When I was around 12 years old I remember sitting in one of my parents Alfa Romeo’s and praying “Lord, please don’t let me die until I can drive!” When I was 18 I bought my dad’s 1975 Alfa Romeo Alfetta (I don’t have any video but the one I posted below sounds the same and looks very similar).
While it might not look that impressive to you these days it was quite desirable back in the 80’s. I loved the leather interior, dual weber racing carbs, smooth 5 speed manual transmission and excellent handling. That car was fun to drive – the engine in the front and transmission in the rear. I really liked that car and thought it had so much potential. When I was in high school my friends would comment on it and I was delighted to be able to make it my own. I ended up spending most of my money on parts and almost all my time trying to fix it up.

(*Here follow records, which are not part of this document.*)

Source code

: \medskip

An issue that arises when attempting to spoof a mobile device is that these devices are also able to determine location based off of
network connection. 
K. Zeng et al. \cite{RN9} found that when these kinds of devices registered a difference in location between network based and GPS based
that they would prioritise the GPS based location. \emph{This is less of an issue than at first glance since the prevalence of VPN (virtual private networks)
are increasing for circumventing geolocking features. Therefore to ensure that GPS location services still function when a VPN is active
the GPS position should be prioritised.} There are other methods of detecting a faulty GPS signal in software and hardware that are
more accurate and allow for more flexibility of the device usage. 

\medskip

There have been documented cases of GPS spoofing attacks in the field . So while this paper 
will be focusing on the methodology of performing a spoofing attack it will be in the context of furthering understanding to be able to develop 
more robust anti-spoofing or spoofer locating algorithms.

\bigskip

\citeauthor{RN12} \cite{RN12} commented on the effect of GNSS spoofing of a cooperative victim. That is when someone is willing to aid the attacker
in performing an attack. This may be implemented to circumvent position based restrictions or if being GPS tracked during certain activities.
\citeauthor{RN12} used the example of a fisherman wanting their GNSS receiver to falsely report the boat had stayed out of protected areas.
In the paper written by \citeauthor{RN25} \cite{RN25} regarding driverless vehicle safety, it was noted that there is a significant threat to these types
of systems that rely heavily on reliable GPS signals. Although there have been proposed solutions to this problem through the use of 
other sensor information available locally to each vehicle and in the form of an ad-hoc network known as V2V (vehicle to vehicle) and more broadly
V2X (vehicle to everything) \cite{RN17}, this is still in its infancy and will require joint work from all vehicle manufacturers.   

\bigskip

Somehow it got a hold of my heart and got in my way of my relationship with God – it had become an idol in my life. I had been spending time growing in my faith and serving God but soon I swapped reading my Bible with looking through parts catalogs and any service manuals I could find. eventually I ended up working three jobs to help pay for my rent, food and car parts. When I wasn’t driving it I was thinking about it and how I was going to make it go faster and look cooler. I’m not sure if God had anything to do with it or if it was just because it was a temperamental Italian car that I was driving hard but it kept needing repairs and in the end I ended up selling it to some guy for parts for his racing car. It was a fun car and I would love to have another like it, but this time I would make sure that it doesn’t become a time and money robbing idol. At least I was young and it was a good season for me to learn to be careful not to get distracted by cars and possessions.